───── The data
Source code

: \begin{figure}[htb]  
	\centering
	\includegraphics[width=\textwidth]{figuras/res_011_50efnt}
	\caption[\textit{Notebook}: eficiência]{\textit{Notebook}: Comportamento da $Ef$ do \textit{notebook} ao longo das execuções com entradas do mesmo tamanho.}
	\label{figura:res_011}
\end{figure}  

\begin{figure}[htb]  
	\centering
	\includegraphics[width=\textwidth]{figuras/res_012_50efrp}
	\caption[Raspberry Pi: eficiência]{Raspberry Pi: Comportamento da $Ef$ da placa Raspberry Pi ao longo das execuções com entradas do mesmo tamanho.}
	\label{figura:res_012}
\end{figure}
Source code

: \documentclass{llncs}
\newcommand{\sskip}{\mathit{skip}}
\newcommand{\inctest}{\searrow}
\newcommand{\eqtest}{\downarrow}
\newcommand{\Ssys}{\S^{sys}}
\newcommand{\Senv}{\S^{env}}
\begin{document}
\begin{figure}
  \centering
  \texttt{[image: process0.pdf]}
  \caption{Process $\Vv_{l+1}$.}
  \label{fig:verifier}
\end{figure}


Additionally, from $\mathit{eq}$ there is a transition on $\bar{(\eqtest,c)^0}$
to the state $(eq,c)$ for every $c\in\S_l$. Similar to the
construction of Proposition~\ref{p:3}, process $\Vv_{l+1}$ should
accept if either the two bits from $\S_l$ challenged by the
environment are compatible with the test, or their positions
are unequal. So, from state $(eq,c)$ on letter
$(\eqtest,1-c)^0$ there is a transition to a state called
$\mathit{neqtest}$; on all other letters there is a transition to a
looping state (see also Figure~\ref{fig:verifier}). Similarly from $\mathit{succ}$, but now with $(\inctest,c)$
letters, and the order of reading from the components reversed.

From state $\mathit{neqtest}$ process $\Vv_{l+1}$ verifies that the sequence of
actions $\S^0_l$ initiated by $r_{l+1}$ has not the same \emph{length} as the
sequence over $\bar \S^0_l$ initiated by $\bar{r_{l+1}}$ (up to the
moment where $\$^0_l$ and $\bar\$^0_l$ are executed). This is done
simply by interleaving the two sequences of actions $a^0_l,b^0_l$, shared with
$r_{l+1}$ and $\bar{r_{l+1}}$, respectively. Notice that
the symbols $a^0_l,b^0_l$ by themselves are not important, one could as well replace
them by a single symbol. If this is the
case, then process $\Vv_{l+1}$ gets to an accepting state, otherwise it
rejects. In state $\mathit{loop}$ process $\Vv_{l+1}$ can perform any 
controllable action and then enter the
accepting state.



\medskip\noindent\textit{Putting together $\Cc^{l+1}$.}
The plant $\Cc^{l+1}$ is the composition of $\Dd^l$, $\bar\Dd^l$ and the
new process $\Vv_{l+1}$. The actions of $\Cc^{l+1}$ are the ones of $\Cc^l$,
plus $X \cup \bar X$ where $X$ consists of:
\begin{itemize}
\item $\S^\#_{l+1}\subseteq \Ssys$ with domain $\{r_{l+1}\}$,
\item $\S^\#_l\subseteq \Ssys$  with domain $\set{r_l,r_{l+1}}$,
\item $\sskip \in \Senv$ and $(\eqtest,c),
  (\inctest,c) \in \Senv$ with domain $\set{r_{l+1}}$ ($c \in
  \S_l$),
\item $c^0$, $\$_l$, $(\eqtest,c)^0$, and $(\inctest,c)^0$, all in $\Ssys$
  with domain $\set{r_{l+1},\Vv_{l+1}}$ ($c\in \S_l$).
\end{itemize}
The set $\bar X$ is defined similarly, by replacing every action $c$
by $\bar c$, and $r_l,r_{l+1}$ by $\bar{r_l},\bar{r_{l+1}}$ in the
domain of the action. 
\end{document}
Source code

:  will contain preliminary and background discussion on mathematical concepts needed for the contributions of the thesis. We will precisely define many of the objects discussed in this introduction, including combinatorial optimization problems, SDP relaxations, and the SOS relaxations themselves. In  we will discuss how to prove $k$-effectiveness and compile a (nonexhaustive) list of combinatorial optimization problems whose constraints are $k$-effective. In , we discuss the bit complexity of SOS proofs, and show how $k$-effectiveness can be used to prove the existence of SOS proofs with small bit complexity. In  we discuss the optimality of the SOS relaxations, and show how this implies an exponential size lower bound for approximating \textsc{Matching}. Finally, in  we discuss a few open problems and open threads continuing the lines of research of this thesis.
──────────
• Exercise prompt
Restate every line of the data above exactly as it was written.

• Written solution
Source code

: \begin{figure}[htb]  
	\centering
	\includegraphics[width=\textwidth]{figuras/res_011_50efnt}
	\caption[\textit{Notebook}: eficiência]{\textit{Notebook}: Comportamento da $Ef$ do \textit{notebook} ao longo das execuções com entradas do mesmo tamanho.}
	\label{figura:res_011}
\end{figure}  

\begin{figure}[htb]  
	\centering
	\includegraphics[width=\textwidth]{figuras/res_012_50efrp}
	\caption[Raspberry Pi: eficiência]{Raspberry Pi: Comportamento da $Ef$ da placa Raspberry Pi ao longo das execuções com entradas do mesmo tamanho.}
	\label{figura:res_012}
\end{figure}
Source code

: \documentclass{llncs}
\newcommand{\sskip}{\mathit{skip}}
\newcommand{\inctest}{\searrow}
\newcommand{\eqtest}{\downarrow}
\newcommand{\Ssys}{\S^{sys}}
\newcommand{\Senv}{\S^{env}}
\begin{document}
\begin{figure}
  \centering
  \texttt{[image: process0.pdf]}
  \caption{Process $\Vv_{l+1}$.}
  \label{fig:verifier}
\end{figure}


Additionally, from $\mathit{eq}$ there is a transition on $\bar{(\eqtest,c)^0}$
to the state $(eq,c)$ for every $c\in\S_l$. Similar to the
construction of Proposition~\ref{p:3}, process $\Vv_{l+1}$ should
accept if either the two bits from $\S_l$ challenged by the
environment are compatible with the test, or their positions
are unequal. So, from state $(eq,c)$ on letter
$(\eqtest,1-c)^0$ there is a transition to a state called
$\mathit{neqtest}$; on all other letters there is a transition to a
looping state (see also Figure~\ref{fig:verifier}). Similarly from $\mathit{succ}$, but now with $(\inctest,c)$
letters, and the order of reading from the components reversed.

From state $\mathit{neqtest}$ process $\Vv_{l+1}$ verifies that the sequence of
actions $\S^0_l$ initiated by $r_{l+1}$ has not the same \emph{length} as the
sequence over $\bar \S^0_l$ initiated by $\bar{r_{l+1}}$ (up to the
moment where $\$^0_l$ and $\bar\$^0_l$ are executed). This is done
simply by interleaving the two sequences of actions $a^0_l,b^0_l$, shared with
$r_{l+1}$ and $\bar{r_{l+1}}$, respectively. Notice that
the symbols $a^0_l,b^0_l$ by themselves are not important, one could as well replace
them by a single symbol. If this is the
case, then process $\Vv_{l+1}$ gets to an accepting state, otherwise it
rejects. In state $\mathit{loop}$ process $\Vv_{l+1}$ can perform any 
controllable action and then enter the
accepting state.



\medskip\noindent\textit{Putting together $\Cc^{l+1}$.}
The plant $\Cc^{l+1}$ is the composition of $\Dd^l$, $\bar\Dd^l$ and the
new process $\Vv_{l+1}$. The actions of $\Cc^{l+1}$ are the ones of $\Cc^l$,
plus $X \cup \bar X$ where $X$ consists of:
\begin{itemize}
\item $\S^\#_{l+1}\subseteq \Ssys$ with domain $\{r_{l+1}\}$,
\item $\S^\#_l\subseteq \Ssys$  with domain $\set{r_l,r_{l+1}}$,
\item $\sskip \in \Senv$ and $(\eqtest,c),
  (\inctest,c) \in \Senv$ with domain $\set{r_{l+1}}$ ($c \in
  \S_l$),
\item $c^0$, $\$_l$, $(\eqtest,c)^0$, and $(\inctest,c)^0$, all in $\Ssys$
  with domain $\set{r_{l+1},\Vv_{l+1}}$ ($c\in \S_l$).
\end{itemize}
The set $\bar X$ is defined similarly, by replacing every action $c$
by $\bar c$, and $r_l,r_{l+1}$ by $\bar{r_l},\bar{r_{l+1}}$ in the
domain of the action. 
\end{document}
Source code

:  will contain preliminary and background discussion on mathematical concepts needed for the contributions of the thesis. We will precisely define many of the objects discussed in this introduction, including combinatorial optimization problems, SDP relaxations, and the SOS relaxations themselves. In  we will discuss how to prove $k$-effectiveness and compile a (nonexhaustive) list of combinatorial optimization problems whose constraints are $k$-effective. In , we discuss the bit complexity of SOS proofs, and show how $k$-effectiveness can be used to prove the existence of SOS proofs with small bit complexity. In  we discuss the optimality of the SOS relaxations, and show how this implies an exponential size lower bound for approximating \textsc{Matching}. Finally, in  we discuss a few open problems and open threads continuing the lines of research of this thesis.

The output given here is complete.